[Dataset entries]
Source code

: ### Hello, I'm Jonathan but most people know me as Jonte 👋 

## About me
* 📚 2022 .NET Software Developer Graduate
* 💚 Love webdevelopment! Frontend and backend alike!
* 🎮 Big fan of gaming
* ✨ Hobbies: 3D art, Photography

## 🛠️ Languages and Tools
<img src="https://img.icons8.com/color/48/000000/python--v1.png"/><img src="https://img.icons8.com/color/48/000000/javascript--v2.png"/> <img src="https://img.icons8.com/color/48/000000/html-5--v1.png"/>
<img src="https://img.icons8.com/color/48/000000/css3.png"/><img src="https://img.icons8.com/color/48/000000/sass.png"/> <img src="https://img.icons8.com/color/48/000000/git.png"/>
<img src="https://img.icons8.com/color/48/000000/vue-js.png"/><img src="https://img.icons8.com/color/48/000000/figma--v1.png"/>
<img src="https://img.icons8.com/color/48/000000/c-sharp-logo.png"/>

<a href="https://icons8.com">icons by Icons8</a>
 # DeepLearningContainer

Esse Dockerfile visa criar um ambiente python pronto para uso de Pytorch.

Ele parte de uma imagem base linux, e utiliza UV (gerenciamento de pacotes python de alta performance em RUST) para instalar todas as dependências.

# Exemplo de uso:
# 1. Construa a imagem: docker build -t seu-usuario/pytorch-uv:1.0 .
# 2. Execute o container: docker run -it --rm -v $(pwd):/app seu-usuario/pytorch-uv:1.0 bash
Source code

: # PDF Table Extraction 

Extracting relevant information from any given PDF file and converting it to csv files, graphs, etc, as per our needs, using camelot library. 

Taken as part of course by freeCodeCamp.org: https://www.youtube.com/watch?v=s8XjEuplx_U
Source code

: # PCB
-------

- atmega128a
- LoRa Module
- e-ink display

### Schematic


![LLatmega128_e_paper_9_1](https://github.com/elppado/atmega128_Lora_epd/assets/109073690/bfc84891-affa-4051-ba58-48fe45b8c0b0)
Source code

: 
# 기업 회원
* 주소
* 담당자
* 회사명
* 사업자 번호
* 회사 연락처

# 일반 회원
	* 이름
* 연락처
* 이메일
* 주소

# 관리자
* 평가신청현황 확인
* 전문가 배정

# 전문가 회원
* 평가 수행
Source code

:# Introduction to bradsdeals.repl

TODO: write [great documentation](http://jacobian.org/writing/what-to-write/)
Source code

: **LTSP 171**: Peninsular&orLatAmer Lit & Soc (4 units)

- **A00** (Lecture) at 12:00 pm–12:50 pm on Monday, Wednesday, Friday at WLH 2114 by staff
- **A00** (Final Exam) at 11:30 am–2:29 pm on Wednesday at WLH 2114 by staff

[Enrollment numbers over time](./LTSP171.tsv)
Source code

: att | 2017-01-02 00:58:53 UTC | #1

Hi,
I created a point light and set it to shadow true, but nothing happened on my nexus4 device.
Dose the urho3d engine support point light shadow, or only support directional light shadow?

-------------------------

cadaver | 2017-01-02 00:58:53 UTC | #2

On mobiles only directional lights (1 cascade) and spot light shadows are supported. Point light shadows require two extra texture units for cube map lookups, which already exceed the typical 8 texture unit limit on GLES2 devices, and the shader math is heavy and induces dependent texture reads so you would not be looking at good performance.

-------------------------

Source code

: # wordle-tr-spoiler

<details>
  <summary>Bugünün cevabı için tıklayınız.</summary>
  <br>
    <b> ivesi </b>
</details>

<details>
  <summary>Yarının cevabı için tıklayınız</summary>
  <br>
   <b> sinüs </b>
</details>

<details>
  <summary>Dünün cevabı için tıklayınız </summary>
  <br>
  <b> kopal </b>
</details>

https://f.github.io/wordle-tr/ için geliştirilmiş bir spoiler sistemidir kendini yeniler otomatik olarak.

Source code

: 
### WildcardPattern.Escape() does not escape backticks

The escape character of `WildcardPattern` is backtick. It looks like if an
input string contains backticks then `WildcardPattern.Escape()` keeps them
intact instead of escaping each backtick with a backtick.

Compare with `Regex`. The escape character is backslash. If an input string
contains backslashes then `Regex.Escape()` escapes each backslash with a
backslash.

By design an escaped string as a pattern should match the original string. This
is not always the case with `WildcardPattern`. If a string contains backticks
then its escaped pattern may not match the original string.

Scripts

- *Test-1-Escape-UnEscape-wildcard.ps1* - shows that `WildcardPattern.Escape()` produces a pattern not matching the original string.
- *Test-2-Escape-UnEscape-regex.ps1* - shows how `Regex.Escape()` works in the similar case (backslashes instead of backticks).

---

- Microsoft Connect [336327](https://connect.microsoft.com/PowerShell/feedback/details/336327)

### TASK GOAL:
In the entries above, please find the line with "<b> sinüs </b>" and the line with "input string contains", then write out exactly those two lines and every line between them, and nothing more.

### SOLUTION FOR THIS PROBLEM:
   <b> sinüs </b>
</details>

<details>
  <summary>Dünün cevabı için tıklayınız </summary>
  <br>
  <b> kopal </b>
</details>

https://f.github.io/wordle-tr/ için geliştirilmiş bir spoiler sistemidir kendini yeniler otomatik olarak.

Source code

: 
### WildcardPattern.Escape() does not escape backticks

The escape character of `WildcardPattern` is backtick. It looks like if an
input string contains backticks then `WildcardPattern.Escape()` keeps them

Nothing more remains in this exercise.